=== RECORDED INFORMATION ===
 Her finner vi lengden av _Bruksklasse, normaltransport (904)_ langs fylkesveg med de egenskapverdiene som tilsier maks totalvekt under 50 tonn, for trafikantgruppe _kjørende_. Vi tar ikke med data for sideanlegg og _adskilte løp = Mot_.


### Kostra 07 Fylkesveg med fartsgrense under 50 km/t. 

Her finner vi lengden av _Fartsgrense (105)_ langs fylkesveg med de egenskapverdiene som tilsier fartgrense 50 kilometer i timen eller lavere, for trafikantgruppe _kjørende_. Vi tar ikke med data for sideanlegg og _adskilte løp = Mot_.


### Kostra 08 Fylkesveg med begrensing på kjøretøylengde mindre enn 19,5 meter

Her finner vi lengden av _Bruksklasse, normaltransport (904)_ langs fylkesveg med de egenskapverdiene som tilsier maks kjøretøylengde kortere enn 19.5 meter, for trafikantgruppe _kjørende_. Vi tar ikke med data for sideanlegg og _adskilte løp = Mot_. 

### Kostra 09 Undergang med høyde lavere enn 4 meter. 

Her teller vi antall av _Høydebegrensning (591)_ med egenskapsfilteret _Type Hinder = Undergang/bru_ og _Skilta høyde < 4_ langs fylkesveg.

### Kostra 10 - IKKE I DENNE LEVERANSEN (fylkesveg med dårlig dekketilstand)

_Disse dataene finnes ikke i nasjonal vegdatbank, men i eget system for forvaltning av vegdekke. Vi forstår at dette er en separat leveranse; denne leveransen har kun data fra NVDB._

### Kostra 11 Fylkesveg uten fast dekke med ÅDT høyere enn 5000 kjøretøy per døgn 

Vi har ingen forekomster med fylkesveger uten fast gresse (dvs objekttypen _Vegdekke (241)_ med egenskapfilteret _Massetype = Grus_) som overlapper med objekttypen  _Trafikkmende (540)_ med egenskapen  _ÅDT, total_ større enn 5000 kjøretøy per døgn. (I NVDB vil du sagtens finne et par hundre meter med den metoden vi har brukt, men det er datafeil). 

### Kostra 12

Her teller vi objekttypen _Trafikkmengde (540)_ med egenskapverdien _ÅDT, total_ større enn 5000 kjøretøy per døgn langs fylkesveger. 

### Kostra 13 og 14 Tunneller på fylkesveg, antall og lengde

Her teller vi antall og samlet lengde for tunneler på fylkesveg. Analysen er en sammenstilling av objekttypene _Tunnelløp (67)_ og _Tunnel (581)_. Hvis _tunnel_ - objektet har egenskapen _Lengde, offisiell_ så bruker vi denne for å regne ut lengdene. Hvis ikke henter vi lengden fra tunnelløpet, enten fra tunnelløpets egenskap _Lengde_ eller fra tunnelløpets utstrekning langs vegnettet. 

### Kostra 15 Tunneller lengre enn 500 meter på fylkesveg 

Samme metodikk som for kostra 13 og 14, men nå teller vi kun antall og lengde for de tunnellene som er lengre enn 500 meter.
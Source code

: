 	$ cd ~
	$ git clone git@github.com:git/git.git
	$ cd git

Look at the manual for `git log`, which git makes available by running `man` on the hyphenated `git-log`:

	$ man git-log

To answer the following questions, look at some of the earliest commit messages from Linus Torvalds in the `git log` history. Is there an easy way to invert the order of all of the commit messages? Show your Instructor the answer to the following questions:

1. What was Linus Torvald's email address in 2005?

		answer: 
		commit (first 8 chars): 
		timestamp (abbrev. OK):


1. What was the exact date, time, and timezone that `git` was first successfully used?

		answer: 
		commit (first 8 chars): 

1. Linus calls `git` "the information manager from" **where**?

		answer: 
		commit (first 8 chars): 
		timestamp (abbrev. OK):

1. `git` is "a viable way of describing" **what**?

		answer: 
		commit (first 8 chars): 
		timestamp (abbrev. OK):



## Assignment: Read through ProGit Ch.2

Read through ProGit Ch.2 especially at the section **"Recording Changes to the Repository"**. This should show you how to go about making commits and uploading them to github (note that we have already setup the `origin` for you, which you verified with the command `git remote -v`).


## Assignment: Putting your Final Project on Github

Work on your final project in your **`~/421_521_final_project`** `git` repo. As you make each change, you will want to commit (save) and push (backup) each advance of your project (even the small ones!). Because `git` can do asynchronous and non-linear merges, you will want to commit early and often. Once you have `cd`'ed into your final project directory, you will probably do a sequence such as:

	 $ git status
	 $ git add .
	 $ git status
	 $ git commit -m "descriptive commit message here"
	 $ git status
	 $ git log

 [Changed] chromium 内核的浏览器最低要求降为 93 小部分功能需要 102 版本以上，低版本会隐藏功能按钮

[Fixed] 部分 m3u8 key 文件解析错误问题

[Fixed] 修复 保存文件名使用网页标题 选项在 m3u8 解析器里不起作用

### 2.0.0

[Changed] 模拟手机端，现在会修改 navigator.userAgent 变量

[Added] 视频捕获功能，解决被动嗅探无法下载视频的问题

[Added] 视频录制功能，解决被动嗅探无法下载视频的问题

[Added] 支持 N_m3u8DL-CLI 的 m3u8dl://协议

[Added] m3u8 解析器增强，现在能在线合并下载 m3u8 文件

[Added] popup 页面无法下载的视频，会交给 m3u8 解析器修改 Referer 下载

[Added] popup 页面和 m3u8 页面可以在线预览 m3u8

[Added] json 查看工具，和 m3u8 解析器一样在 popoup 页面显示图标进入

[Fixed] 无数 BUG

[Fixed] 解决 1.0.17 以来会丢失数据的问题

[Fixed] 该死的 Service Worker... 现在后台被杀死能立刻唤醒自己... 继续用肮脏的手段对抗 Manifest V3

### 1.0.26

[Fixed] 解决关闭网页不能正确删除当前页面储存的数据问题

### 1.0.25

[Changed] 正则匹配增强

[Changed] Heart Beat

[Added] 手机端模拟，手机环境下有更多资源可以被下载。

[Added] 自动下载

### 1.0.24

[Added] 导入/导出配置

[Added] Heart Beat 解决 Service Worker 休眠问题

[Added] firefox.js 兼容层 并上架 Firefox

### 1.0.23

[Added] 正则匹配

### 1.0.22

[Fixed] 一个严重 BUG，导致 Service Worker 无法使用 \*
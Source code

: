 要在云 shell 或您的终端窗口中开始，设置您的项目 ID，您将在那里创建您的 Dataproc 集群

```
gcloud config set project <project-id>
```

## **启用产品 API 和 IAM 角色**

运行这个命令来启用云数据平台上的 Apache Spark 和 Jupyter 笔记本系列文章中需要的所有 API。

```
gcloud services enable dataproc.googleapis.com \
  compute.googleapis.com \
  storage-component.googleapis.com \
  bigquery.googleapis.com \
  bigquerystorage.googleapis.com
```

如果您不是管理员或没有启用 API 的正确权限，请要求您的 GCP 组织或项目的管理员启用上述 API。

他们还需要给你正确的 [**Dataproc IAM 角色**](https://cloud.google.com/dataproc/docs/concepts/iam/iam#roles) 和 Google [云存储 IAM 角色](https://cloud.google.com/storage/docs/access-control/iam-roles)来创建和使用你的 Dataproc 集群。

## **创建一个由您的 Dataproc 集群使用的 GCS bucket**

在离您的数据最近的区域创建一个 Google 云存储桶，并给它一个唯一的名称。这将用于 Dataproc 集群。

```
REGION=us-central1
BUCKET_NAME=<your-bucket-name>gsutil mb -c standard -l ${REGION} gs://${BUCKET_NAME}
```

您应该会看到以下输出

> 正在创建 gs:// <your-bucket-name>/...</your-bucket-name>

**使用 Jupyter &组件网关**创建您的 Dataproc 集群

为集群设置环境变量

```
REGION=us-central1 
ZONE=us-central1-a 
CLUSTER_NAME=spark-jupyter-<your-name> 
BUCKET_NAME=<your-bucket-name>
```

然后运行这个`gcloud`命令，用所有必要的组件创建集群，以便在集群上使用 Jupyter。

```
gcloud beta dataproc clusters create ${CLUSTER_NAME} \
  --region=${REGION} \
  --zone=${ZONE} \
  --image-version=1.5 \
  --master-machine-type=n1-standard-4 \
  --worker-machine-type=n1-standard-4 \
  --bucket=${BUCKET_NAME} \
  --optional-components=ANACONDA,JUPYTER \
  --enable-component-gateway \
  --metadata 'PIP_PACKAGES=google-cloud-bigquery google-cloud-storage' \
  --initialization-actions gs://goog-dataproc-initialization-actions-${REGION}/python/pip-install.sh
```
===
_ASSIGNMENT:_ Of all the lines in the data above, show only those that hold the word "lavere".

_EXERCISE RESPONSE:_
Her finner vi lengden av _Fartsgrense (105)_ langs fylkesveg med de egenskapverdiene som tilsier fartgrense 50 kilometer i timen eller lavere, for trafikantgruppe _kjørende_. Vi tar ikke med data for sideanlegg og _adskilte løp = Mot_.
### Kostra 09 Undergang med høyde lavere enn 4 meter. 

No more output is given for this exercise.